> **Provided data**
────────────────

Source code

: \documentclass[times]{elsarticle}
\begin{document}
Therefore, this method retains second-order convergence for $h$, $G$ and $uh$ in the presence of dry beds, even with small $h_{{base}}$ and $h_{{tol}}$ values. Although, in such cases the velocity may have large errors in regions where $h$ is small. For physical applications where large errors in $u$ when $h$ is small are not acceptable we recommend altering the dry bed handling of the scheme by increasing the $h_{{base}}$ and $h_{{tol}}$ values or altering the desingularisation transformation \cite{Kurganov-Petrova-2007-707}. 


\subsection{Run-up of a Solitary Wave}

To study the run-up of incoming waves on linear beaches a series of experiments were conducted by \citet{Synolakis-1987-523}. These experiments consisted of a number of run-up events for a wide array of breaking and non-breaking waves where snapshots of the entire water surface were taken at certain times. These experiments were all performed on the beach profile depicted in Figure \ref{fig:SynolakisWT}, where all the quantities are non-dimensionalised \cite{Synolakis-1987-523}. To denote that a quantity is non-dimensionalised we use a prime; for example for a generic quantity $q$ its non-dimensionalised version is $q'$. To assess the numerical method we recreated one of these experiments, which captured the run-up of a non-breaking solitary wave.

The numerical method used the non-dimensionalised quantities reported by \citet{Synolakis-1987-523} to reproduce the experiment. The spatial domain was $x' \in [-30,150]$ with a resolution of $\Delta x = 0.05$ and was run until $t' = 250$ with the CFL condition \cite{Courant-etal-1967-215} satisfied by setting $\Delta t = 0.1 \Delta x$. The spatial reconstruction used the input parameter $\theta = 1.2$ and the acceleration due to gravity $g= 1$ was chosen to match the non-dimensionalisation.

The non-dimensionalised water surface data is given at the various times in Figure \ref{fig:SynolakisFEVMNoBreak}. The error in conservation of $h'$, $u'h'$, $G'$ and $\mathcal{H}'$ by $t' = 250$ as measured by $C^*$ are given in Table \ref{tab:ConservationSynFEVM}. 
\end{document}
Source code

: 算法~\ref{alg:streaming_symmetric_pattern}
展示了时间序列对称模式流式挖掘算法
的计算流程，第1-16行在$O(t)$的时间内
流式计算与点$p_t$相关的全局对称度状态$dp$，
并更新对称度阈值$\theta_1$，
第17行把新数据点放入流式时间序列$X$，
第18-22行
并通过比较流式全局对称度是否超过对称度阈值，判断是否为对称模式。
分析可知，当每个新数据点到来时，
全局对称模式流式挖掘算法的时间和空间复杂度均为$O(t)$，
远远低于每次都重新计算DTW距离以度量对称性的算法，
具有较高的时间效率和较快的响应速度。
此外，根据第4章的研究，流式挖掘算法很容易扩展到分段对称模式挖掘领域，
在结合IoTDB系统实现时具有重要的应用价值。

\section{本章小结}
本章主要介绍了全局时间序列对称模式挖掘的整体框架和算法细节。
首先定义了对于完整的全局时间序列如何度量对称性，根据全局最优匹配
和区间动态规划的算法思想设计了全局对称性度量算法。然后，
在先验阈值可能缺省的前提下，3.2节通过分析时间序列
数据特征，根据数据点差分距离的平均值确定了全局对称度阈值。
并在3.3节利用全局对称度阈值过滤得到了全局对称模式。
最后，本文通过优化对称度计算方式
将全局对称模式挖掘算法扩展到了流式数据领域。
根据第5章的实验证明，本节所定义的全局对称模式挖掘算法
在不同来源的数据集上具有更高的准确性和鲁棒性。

────────────────

> **Work instruction**
The job here is to find each line above with the word "times" and copy it.

> **Answer to this problem**
: \documentclass[times]{elsarticle}
To study the run-up of incoming waves on linear beaches a series of experiments were conducted by \citet{Synolakis-1987-523}. These experiments consisted of a number of run-up events for a wide array of breaking and non-breaking waves where snapshots of the entire water surface were taken at certain times. These experiments were all performed on the beach profile depicted in Figure \ref{fig:SynolakisWT}, where all the quantities are non-dimensionalised \cite{Synolakis-1987-523}. To denote that a quantity is non-dimensionalised we use a prime; for example for a generic quantity $q$ its non-dimensionalised version is $q'$. To assess the numerical method we recreated one of these experiments, which captured the run-up of a non-breaking solitary wave.
The non-dimensionalised water surface data is given at the various times in Figure \ref{fig:SynolakisFEVMNoBreak}. The error in conservation of $h'$, $u'h'$, $G'$ and $\mathcal{H}'$ by $t' = 250$ as measured by $C^*$ are given in Table \ref{tab:ConservationSynFEVM}. 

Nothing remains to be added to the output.